Workers Seeking Emergency Care
DETROIT–The huge Hydra-Matic plant of General Motors in nearby Willow Run sprawls over a mile like a bustling town. More than 11,000 workers on three shifts labor there for the world’s largest automaker. Recently, a petition circulated throughout the factory that proved quite popular. About 6,000 workers signed it.
The petition’s demands were quite modest though likely to irritate the plant’s managers. The employees were demanding an adequate emergency medical service system operated over a 24-hour period by qualified people.
To hear the workers’ side, the present situation is terrible. Accidents and injuries occur. People have heart attacks or other sudden illnesses. Yet emergency treatment can take the form of security personnel trying to be medics transporting the victims on hi-lows, scooters or, if it is not too far away, in the single, ill-equipped ambulance. The ambulance not only is unable to gain access to major areas of the factory–thus losing valuable time–but then it has to connect with an outside ambulance service to take patients to the hospital.
The main medical department is open only during the day shift, five days a week. There are two physicians and several nurses who are not viewed by the workers as advocates for better emergency care. The medical department’s motivation, assert the petitioners, is to return injured workers to work as soon as possible to avoid productivity losses. On the other shifts, there are no physicians but there are nurses.
Hydra-Matic management is not pleased with the petitioners’ view of emergency medical care at the plant. GM claims that things are up to snuff and that the United Auto Workers’ local there is not sharing in the dissent. The dissident workers say that neither the union local nor the Detroit inspector of the Occupational Safety and Health Administration are responding to their grievances.
The sincerity of the petitioners seems clear. They have gained nothing from their crusade except what they believe is harassment and penalties. One of them said: “There exists a problem where I work. It does not only affect the people in our plant, but people in factories elsewhere. Many people have died needlessly or lost their limbs or suffered unnecessary pain and abuse.”
This view is in marked contrast to the official GM view.
But GM’s Hydra-Matic has produced other findings about the plant’s safety record which it has not circulated among the workers. An internal plant memo to “All Supervisors” dated Feb. 7, 1978, documents an alarming increase in injury exposure. The memo notes “that strain and sprain lead the list for 1977 and (sic) an increase of 43 percent over the 1976 adjusted figure.
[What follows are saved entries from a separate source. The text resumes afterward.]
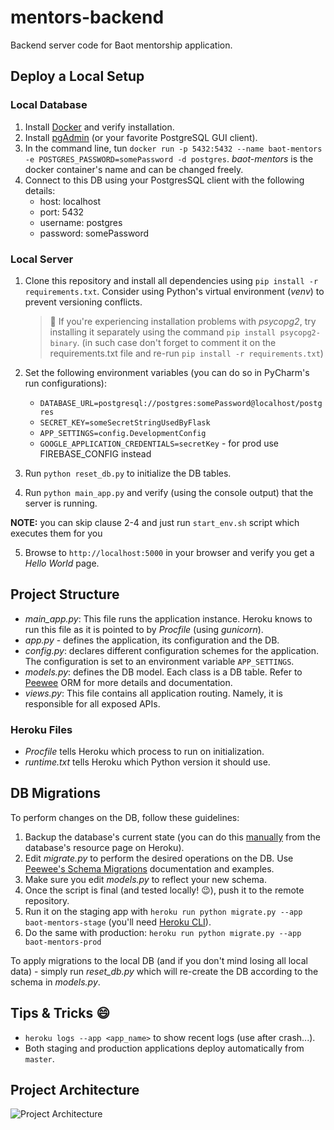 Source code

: # mentors-backend

Backend server code for Baot mentorship application.

## Deploy a Local Setup

### Local Database

1. Install [Docker](https://docs.docker.com/install/) and verify installation.
2. Install [pgAdmin](https://www.pgadmin.org/download/)
   (or your favorite PostgreSQL GUI client).
3. In the command line, tun `docker run -p 5432:5432 --name baot-mentors -e POSTGRES_PASSWORD=somePassword -d postgres`.
   _baot-mentors_ is the docker container's name and can be changed freely.
4. Connect to this DB using your PostgresSQL client with the following details:
   - host: localhost
   - port: 5432
   - username: postgres
   - password: somePassword

### Local Server

1. Clone this repository and install all dependencies using `pip install -r requirements.txt`.
   Consider using Python's virtual environment (_venv_) to prevent
   versioning conflicts.

   > :mega: If you're experiencing installation problems with _psycopg2_,
   > try installing it separately using the command `pip install psycopg2-binary`. (in such case don't forget to comment it on the requirements.txt file and re-run `pip install -r requirements.txt`)

2. Set the following environment variables (you can do so in PyCharm's run configurations):
   - `DATABASE_URL=postgresql://postgres:somePassword@localhost/postgres`
   - `SECRET_KEY=someSecretStringUsedByFlask`
   - `APP_SETTINGS=config.DevelopmentConfig`
   - `GOOGLE_APPLICATION_CREDENTIALS=secretKey` - for prod use FIREBASE_CONFIG instead
3. Run `python reset_db.py` to initialize the DB tables.
4. Run `python main_app.py` and verify (using the console output) that the server is running.

**NOTE:** you can skip clause 2-4 and just run `start_env.sh` script which executes them for you

5. Browse to `http://localhost:5000` in your browser and verify you get a _Hello World_ page.

## Project Structure

- _main_app.py_: This file runs the application instance. Heroku knows to run this
  file as it is pointed to by _Procfile_ (using _gunicorn_).
- _app.py_ - defines the application, its configuration and the DB.
- _config.py_: declares different configuration schemes for the application. The configuration
  is set to an environment variable `APP_SETTINGS`.
- _models.py_: defines the DB model. Each class is a DB table.
  Refer to [Peewee](http://docs.peewee-orm.com/en/latest/) ORM for
  more details and documentation.
- _views.py_: This file contains all application routing. Namely, it is
  responsible for all exposed APIs.

### Heroku Files

- _Procfile_ tells Heroku which process to run on initialization.
- _runtime.txt_ tells Heroku which Python version it should use.

## DB Migrations

To perform changes on the DB, follow these guidelines:

1. Backup the database's current state (you can do this
   [manually](https://data.heroku.com/datastores/35002e65-a561-4a72-a47c-c81b3cec2aa3#durability)
   from the database's resource page on Heroku).
2. Edit _migrate.py_ to perform the desired operations on the DB.
   Use [Peewee's Schema Migrations](http://docs.peewee-orm.com/en/latest/peewee/playhouse.html#migrate)
   documentation and examples.
3. Make sure you edit _models.py_ to reflect your new schema.
4. Once the script is final (and tested locally! :wink:), push it to the remote
   repository.
5. Run it on the staging app with `heroku run python migrate.py --app baot-mentors-stage` (you'll need
   [Heroku CLI](https://devcenter.heroku.com/articles/heroku-cli)).
6. Do the same with production: `heroku run python migrate.py --app baot-mentors-prod`

To apply migrations to the local DB (and if you don't mind losing all local data) -
simply run _reset_db.py_ which will re-create the DB according to the schema in _models.py_.

## Tips & Tricks :smile:

- `heroku logs --app <app_name>` to show recent logs (use after crash...).
- Both staging and production applications deploy automatically from `master`.

## Project Architecture

![Project Architecture](/resources/arch.png)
Sometimes we only think of accidents that are traumatic in nature such as amputations, lacerations, and fractures; however, sprains and strains are just as disabling and in many cases easier controlled.”
In a few weeks, the United Auto Workers will convene a conference of members to discuss what health and safety issues should be part of the next contract bargaining sessions with management. Emergency medical care should be on the agenda. It is one of the most neglected areas of plant safety and one where many of the medical staff are torn between pressures to shield management from liability and their professional duty to worker health.
In discussing the problem at Hydra-Matic with some of the workers, I remembered how many members of Congress were kneejerking to the industrialists and voicing anti-OSHA epithets. To them, OSHA was too tough. Cold-blooded Congressman George Hansen (Rep., Idaho) even wants to abolish OSHA and in the meantime keep OSHA inspectors out of the factories.
Since the OSHA safety law was passed in 1970, tragedies and medical evidence have accumulated to show how more than 115,000 workers die of worker-related diseases and injuries every year, in addition to the greater number of disabilities.
Still, many members of Congress look the other way or join the baying pack against OSHA. Perhaps, instead of some of their overseas junkets, these legislators should go into the mines, foundries and factories for a few days and see what is is like.